EXERCISE MATERIAL below:
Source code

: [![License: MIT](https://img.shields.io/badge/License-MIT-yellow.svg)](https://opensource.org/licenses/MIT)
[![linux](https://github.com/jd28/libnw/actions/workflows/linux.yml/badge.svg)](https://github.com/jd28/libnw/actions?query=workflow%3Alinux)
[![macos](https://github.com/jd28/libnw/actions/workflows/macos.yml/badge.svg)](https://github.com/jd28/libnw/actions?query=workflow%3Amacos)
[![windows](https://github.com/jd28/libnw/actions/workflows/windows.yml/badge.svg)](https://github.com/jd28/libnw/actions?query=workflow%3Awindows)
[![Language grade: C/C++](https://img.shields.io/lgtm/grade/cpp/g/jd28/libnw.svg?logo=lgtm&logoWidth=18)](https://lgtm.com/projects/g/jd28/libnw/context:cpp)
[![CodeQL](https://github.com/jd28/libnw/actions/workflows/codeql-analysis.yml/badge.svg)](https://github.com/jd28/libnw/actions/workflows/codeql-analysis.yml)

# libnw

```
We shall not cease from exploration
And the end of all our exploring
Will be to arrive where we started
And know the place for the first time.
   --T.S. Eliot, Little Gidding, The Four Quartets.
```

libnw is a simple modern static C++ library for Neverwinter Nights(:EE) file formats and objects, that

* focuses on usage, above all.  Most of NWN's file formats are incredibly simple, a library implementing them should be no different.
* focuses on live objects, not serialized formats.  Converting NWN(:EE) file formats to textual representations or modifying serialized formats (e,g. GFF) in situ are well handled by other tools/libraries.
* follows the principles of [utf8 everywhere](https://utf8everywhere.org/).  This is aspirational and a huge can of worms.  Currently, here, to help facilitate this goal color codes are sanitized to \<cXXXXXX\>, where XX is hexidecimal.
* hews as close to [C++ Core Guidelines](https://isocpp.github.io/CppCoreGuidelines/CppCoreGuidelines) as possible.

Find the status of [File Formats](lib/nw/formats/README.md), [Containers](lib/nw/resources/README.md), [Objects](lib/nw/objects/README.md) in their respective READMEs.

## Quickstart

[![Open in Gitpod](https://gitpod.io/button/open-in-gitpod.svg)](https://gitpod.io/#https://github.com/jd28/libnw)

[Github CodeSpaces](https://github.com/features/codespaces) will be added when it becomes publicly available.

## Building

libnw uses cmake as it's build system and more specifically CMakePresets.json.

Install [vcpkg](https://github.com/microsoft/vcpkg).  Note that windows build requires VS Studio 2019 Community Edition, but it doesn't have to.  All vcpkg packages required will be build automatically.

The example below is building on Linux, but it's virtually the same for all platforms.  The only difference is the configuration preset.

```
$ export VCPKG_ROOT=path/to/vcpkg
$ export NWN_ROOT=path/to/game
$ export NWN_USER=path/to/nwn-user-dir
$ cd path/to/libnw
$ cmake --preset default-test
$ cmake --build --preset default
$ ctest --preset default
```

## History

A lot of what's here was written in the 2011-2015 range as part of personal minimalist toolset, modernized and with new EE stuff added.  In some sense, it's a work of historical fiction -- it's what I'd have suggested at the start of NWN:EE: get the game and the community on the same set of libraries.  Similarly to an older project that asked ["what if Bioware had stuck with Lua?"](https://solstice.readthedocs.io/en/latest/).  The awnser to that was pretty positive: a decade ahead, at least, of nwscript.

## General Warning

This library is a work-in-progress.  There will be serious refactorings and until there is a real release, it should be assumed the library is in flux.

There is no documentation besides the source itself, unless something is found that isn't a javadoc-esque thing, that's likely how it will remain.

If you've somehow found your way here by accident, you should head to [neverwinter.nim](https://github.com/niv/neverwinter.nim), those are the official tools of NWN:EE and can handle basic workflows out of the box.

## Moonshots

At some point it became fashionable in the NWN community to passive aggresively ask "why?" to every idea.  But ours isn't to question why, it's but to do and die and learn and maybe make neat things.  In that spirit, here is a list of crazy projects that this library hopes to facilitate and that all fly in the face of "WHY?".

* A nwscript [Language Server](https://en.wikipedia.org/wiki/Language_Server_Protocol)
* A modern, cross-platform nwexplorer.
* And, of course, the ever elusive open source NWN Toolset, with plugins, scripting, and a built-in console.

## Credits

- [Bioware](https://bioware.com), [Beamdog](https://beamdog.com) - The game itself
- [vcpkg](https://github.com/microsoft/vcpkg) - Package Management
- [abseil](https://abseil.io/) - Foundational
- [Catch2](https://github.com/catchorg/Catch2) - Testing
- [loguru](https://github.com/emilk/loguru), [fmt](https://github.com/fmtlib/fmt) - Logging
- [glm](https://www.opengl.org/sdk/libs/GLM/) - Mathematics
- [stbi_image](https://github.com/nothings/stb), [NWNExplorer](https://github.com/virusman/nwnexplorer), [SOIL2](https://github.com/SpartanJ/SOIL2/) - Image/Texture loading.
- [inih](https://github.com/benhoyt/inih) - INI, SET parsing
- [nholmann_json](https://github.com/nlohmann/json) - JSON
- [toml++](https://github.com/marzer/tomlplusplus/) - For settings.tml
End of EXERCISE MATERIAL.
=== WHAT IS BEING ASKED ===
From the records above, copy each line in which the string "same" occurs.

=== RESPONSE ===
The example below is building on Linux, but it's virtually the same for all platforms.  The only difference is the configuration preset.
A lot of what's here was written in the 2011-2015 range as part of personal minimalist toolset, modernized and with new EE stuff added.  In some sense, it's a work of historical fiction -- it's what I'd have suggested at the start of NWN:EE: get the game and the community on the same set of libraries.  Similarly to an older project that asked ["what if Bioware had stuck with Lua?"](https://solstice.readthedocs.io/en/latest/).  The awnser to that was pretty positive: a decade ahead, at least, of nwscript.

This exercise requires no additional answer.